Kagome ridacchiò, divertita. Non era una risata di scherno, né di orgoglio. Era una risata compiaciuta – la risata di chi ha troppe colpe. “Sei gelosissimo”. La voce era leggiadra – la voce di una peccatrice. “La cosa non mi dispiace”, aggiunse, piano – la lentezza del desiderio che cresce.

Lo guardò, avvampando appena, poi si sporse: le labbra di InuYasha odoravano di alberi, di montagne, di boschi innevati. Sapevano di noci, di bacche, di mirtilli. La sua stessa esistenza sembrava selvaggia, il suo stesso nome richiamava un qualcosa di profondamente misterioso.

La sua stessa natura non era umana.

Affondò la lingua nella sua bocca, impaziente: non era nel giusto, no.

Era una peccatrice, lei.

Una moglie fedifraga. Una traditrice.

Non aveva mai amato Koga, non come doveva. Aveva desiderato un buon matrimonio, una famiglia felice.

L’uno l’aveva ottenuto, l’altra no.

Aveva incontrato InuYasha troppo, troppo tardi. L’aveva incontrato quando lei era solo una sposa depressa, e lui un ladro di fama nazionale. L’aveva incontrato nel momento meno perfetto.

Eppure, non se ne pentiva.

Aveva tanti difetti, lei. Era gelosa, possessiva, infantile, irritante, cocciuta e viziata, sì.

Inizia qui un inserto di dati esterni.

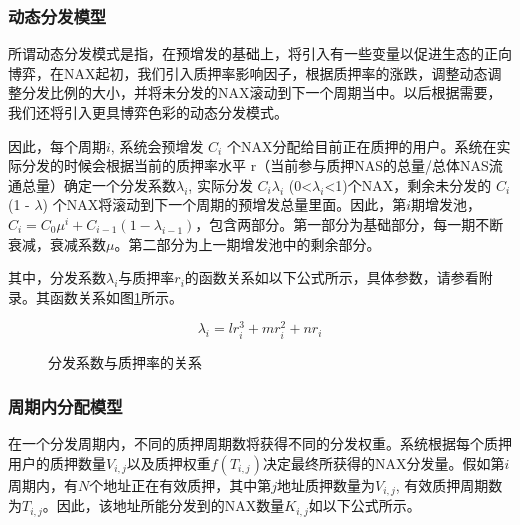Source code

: \subsubsection{动态分发模型}
所谓动态分发模式是指，在预增发的基础上，将引入有一些变量以促进生态的正向博弈，在NAX起初，我们引入质押率影响因子，根据质押率的涨跌，调整动态调整分发比例的大小，并将未分发的NAX滚动到下一个周期当中。以后根据需要，我们还将引入更具博弈色彩的动态分发模式。

因此，每个周期$i$, 系统会预增发 $C_i$ 个NAX分配给目前正在质押的用户。系统在实际分发的时候会根据当前的质押率水平 r（当前参与质押NAS的总量/总体NAS流通总量）确定一个分发系数$\lambda_i$, 实际分发 $C_i$$\lambda_i$ (0<$\lambda_i$<1)个NAX，剩余未分发的 $C_i$(1 - $\lambda$) 个NAX将滚动到下一个周期的预增发总量里面。因此，第\(i\)期增发池，\(C_i = C_0 \mu^i + C_{i-1} (1-\lambda_{i-1})\)，包含两部分。第一部分为基础部分，每一期不断衰减，衰减系数$\mu$。第二部分为上一期增发池中的剩余部分。


其中，分发系数\(\lambda_i\)与质押率\(r_i\)的函数关系如以下公式所示，具体参数，请参看附录。其函数关系如图\ref{func}所示。

  \begin{equation}
    \lambda_i = l r_i^3 + m r_i^2 + n r_i
  \end{equation}

\begin{figure}
\centering
    \caption{分发系数与质押率的关系}\label{func}
\end{figure}



\subsubsection{周期内分配模型}
在一个分发周期内，不同的质押周期数将获得不同的分发权重。系统根据每个质押用户的质押数量$V_{i,j}$以及质押权重\(f(T_{i,j})\)决定最终所获得的NAX分发量。假如第$i$周期内，有$N$个地址正在有效质押，其中第$j$地址质押数量为$V_{i,j}$, 有效质押周期数为$T_{i,j}$。因此，该地址所能分发到的NAX数量$K_{i,j}$如以下公式所示。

Sua madre gliel’aveva sempre ripetuto, ridendo, e suo padre non aveva mai pensato di farglielo presente se non attraverso battute scherzose. Lo stesso Koga non aveva mai badato a quelle pecche, rendendole anzi quasi dei pregi.

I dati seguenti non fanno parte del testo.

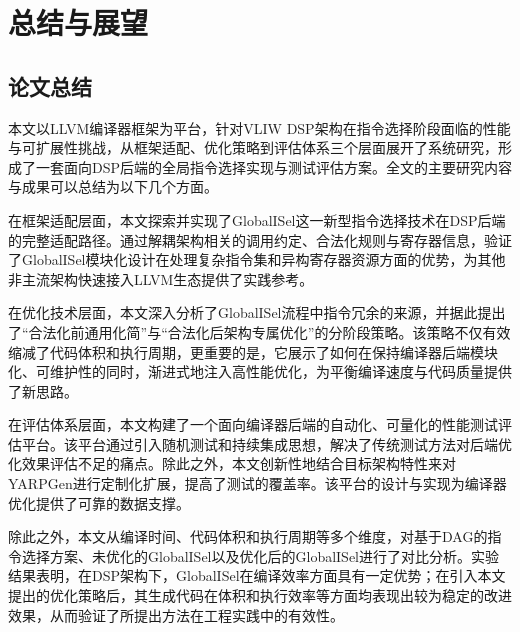 \chapter{总结与展望}


\section{论文总结}
本文以LLVM编译器框架为平台，针对VLIW DSP架构在指令选择阶段面临的性能与可扩展性挑战，从框架适配、优化策略到评估体系三个层面展开了系统研究，形成了一套面向DSP后端的全局指令选择实现与测试评估方案。全文的主要研究内容与成果可以总结为以下几个方面。

\par

在框架适配层面，本文探索并实现了GlobalISel这一新型指令选择技术在DSP后端的完整适配路径。通过解耦架构相关的调用约定、合法化规则与寄存器信息，验证了GlobalISel模块化设计在处理复杂指令集和异构寄存器资源方面的优势，为其他非主流架构快速接入LLVM生态提供了实践参考。

\par

在优化技术层面，本文深入分析了GlobalISel流程中指令冗余的来源，并据此提出了“合法化前通用化简”与“合法化后架构专属优化”的分阶段策略。该策略不仅有效缩减了代码体积和执行周期，更重要的是，它展示了如何在保持编译器后端模块化、可维护性的同时，渐进式地注入高性能优化，为平衡编译速度与代码质量提供了新思路。

\par

在评估体系层面，本文构建了一个面向编译器后端的自动化、可量化的性能测试评估平台。该平台通过引入随机测试和持续集成思想，解决了传统测试方法对后端优化效果评估不足的痛点。除此之外，本文创新性地结合目标架构特性来对YARPGen进行定制化扩展，提高了测试的覆盖率。该平台的设计与实现为编译器优化提供了可靠的数据支撑。

\par

除此之外，本文从编译时间、代码体积和执行周期等多个维度，对基于DAG的指令选择方案、未优化的GlobalISel以及优化后的GlobalISel进行了对比分析。实验结果表明，在DSP架构下，GlobalISel在编译效率方面具有一定优势；在引入本文提出的优化策略后，其生成代码在体积和执行效率等方面均表现出较为稳定的改进效果，从而验证了所提出方法在工程实践中的有效性。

Nessuno l’aveva mai vista per quello che era. Nessuno le aveva mai dato della viziata.

Solo La maschera bianca aveva osato tanto.

Era entrato nella sua vita – nella sua camera da letto – in una notte in cui la luna aveva deciso di non essere necessaria, ed aveva oscurato il cielo, privandolo del suo tanto amato splendore. Era penetrato tra le quattro mura che componevano la sua camera da letto con straordinaria agilità, e s’era avvicinato, mentre lei, ancora intontita dal sonno, non era riuscita neppure ad urlare: l’aveva osservato.

E quando lui l’aveva baciata, carezzandole il volto con una dolcezza disarmante, non era riuscita a resistere: aveva accettato – per la prima volta! – i suoi mille difetti, stringendolo a sé. Aveva – finalmente! – capito che l’illusione in cui viveva non era amore. Che Koga, pur essendo dolce e premuroso, non era quello che faceva al caso suo.

Aveva tradito.

Non riusciva a pentirsi.

Male, un altro difetto.

Non era neppure capace di provare del rimorso nei confronti di un morto.

“Sono proprio una stronza”, ripeté, afferrando con le dita i capelli di InuYasha per costringerlo ad avvicinare le sue labbra alle sue. Se doveva essere una peccatrice, voleva farlo con classe.

Se doveva andare all’inferno, doveva sprofondare nel luogo più buio.

“Proprio una stronza”.

“Io sono un idiota”, la consolò lui, sarcastico, spingendola sotto di sé e carezzandole le gambe. “Siamo una bella coppia, no?”.

Kagome gli sorrise, annuendo a malapena. Poi lo baciò: “Proprio una bella coppia, ”.